Su queste e altre questioni, riconosciamo che esistono anche alcune differenze all’interno sia della comunità evangelica che di quella cattolica. Ci siamo impegnati ad esaminare ulteriormente tali questioni nelle nostre conversazioni future. Tutti coloro che credono veramente in Gesù Cristo sono fratelli e sorelle nel Signore e non devono permettere alle loro differenze, per quanto grandi, di minare questa grande verità, né che li facciano deviare dal rendere testimonianza insieme del dono di Dio della salvezza in Cristo. “Vi esorto, nel nome del Signore nostro Gesù Cristo, ad aver tutti un medesimo parlare e a non aver divisioni tra di voi, ma a stare perfettamente uniti nel medesimo modo di pensare e di sentire” (1° Cor. 1:10).

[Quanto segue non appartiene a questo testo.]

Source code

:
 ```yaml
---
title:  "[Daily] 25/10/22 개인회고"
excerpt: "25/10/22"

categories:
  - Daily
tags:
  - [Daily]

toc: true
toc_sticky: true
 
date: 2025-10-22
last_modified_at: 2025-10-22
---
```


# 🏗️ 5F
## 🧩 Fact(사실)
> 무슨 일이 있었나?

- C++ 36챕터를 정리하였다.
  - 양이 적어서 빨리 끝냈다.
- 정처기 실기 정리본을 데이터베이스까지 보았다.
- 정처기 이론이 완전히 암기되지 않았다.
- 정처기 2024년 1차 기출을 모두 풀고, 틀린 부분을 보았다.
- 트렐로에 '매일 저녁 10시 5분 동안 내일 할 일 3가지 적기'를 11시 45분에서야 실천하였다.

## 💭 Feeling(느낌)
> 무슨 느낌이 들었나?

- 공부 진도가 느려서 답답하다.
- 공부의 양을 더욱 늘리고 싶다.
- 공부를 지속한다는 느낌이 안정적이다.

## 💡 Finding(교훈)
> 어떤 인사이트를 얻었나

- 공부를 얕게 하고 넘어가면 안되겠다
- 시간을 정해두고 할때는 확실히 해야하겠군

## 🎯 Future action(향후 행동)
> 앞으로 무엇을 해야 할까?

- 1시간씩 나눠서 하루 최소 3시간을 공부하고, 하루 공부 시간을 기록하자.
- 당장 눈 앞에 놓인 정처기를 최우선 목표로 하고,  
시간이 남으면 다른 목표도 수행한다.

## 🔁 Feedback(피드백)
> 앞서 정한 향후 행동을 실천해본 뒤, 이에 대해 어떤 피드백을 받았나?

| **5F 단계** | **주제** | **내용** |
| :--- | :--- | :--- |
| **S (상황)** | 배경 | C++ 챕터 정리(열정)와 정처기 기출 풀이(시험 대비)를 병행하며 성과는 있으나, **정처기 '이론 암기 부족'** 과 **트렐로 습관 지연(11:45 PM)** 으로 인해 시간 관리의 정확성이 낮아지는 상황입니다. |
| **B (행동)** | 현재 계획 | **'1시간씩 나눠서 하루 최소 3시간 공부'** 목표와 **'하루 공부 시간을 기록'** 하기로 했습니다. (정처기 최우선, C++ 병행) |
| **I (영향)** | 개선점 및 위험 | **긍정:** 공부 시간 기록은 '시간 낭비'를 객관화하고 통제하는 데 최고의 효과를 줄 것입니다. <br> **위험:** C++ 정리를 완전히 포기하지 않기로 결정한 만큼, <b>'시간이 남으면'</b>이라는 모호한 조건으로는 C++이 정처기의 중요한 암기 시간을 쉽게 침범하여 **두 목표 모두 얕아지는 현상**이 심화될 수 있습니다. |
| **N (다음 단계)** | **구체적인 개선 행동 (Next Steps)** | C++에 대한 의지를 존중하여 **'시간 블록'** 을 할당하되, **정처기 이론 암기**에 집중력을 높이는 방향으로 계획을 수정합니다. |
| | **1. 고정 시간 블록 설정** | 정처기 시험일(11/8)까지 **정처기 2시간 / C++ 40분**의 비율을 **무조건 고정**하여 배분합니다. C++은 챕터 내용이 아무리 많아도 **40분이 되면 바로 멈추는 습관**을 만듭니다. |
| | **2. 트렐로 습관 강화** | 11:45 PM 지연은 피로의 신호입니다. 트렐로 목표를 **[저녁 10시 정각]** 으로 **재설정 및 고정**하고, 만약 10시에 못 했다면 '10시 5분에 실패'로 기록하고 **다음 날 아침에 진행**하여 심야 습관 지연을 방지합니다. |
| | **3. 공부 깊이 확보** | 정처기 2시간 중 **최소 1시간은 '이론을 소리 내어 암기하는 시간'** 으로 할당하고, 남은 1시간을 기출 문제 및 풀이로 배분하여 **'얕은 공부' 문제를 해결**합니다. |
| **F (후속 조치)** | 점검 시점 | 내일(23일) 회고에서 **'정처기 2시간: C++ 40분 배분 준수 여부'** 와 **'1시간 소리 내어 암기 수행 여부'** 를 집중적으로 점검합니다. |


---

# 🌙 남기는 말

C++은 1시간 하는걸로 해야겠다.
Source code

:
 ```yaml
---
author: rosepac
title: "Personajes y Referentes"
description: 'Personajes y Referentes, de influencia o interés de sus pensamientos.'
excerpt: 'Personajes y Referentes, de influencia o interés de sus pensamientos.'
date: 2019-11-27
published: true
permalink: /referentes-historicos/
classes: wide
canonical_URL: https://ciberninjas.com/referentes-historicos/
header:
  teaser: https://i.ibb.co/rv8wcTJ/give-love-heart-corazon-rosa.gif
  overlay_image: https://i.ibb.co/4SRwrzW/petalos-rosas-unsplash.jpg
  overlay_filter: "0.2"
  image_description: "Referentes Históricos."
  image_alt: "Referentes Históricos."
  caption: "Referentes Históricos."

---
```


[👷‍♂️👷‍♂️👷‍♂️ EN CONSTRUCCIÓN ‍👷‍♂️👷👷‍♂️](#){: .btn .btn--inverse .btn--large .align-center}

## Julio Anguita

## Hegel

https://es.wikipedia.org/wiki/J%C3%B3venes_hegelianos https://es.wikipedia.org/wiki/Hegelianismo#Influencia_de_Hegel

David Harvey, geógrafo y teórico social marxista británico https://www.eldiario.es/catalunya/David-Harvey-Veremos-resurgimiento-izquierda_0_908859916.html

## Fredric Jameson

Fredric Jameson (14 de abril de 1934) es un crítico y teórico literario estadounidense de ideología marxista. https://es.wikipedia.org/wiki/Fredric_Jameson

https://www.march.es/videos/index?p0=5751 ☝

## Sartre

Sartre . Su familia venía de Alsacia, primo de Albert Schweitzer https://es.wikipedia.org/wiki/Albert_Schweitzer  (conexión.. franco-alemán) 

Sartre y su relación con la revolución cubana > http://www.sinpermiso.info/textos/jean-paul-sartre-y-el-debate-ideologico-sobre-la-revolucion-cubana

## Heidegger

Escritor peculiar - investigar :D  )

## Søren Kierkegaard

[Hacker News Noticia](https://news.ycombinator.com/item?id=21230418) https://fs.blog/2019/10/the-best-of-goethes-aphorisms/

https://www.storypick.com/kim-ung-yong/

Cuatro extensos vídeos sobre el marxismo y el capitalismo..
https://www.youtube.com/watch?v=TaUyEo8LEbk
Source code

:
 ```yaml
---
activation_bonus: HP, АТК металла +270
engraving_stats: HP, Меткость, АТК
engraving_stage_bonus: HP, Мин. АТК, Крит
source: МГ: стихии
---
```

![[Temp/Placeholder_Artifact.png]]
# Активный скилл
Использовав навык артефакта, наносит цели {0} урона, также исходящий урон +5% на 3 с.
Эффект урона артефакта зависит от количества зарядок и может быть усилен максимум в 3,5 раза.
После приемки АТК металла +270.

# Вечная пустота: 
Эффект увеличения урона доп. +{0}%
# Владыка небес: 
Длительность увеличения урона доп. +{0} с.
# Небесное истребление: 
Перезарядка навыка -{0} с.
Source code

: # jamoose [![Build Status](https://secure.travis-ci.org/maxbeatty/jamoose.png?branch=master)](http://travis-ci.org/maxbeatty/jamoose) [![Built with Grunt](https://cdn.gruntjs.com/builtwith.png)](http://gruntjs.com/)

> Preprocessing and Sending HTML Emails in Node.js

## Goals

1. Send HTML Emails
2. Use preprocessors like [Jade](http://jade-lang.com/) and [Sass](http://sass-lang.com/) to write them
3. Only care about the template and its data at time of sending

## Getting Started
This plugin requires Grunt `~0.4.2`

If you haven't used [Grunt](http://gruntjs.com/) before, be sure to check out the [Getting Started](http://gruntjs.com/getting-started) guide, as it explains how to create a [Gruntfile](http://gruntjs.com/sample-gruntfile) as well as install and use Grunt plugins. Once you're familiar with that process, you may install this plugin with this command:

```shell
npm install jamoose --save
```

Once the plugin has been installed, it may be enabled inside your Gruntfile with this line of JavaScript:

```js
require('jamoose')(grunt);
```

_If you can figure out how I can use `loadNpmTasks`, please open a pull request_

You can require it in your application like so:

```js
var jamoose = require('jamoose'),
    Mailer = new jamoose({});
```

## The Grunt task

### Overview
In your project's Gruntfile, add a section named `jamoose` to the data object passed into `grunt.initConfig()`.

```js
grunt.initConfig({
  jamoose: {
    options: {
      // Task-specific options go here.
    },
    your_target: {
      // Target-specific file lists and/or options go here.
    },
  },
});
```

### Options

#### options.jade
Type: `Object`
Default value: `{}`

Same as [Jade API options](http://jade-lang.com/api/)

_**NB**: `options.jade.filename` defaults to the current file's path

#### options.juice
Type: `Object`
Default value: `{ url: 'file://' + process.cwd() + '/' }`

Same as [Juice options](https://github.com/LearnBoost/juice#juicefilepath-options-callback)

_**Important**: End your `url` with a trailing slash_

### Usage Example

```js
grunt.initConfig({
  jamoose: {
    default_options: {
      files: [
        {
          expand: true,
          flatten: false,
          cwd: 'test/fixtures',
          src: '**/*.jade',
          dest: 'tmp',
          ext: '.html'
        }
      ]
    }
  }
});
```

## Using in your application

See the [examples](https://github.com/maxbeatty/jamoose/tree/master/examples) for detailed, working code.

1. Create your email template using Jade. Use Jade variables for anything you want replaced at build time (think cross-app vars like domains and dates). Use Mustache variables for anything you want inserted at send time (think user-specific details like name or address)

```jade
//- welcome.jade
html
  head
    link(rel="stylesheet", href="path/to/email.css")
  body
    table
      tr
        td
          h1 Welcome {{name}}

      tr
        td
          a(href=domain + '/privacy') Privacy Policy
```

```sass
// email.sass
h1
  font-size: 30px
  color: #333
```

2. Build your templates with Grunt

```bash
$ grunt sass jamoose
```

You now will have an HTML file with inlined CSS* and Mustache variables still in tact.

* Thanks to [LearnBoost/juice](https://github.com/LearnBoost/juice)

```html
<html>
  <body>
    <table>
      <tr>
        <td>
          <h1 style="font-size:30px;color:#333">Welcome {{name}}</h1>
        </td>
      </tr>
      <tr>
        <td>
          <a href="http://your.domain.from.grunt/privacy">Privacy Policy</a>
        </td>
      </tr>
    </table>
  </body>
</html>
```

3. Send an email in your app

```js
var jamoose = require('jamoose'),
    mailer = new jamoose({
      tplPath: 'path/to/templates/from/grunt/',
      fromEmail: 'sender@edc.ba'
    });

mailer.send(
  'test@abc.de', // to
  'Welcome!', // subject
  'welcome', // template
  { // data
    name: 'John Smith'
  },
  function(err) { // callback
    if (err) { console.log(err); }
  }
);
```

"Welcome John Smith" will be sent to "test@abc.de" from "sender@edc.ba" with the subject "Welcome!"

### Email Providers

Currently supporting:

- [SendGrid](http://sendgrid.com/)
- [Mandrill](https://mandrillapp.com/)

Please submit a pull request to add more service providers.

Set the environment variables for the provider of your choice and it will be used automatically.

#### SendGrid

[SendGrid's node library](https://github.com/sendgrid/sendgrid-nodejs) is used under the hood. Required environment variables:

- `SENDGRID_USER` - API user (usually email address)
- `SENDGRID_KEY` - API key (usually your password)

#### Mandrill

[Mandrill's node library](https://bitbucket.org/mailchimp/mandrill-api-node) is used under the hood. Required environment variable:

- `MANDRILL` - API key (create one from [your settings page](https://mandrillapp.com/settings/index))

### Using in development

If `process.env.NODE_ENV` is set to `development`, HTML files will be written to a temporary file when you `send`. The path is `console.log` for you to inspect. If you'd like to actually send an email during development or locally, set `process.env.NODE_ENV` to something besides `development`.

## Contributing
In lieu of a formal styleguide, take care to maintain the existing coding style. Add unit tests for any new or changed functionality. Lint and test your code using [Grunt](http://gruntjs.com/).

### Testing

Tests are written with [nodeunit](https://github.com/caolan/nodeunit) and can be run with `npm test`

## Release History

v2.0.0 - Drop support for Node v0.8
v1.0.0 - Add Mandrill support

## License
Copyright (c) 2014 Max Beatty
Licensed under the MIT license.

Quali evangelici che ringraziano Dio per l’eredità della Riforma e affermano con convinzione le sue confessioni classiche; quali cattolici scrupolosamente fedeli all’insegnamento della Chiesa Cattolica; e quali discepoli insieme del Signore Gesù Cristo che riconoscono il debito che abbiamo ai nostri antenati cristiani e i nostri obblighi ai nostri contemporanei e a coloro che verranno dopo di noi, affermiamo la nostra unità nel vangelo che abbiamo qui confessato. Nelle conversazioni che portiamo avanti, non cerchiamo altra unità che l’unità nella verità. Solo questa potrà piacere al Signore e Salvatore che serviamo insieme, poiché Egli è “la via, la verità e la vita” (Gv. 14:6).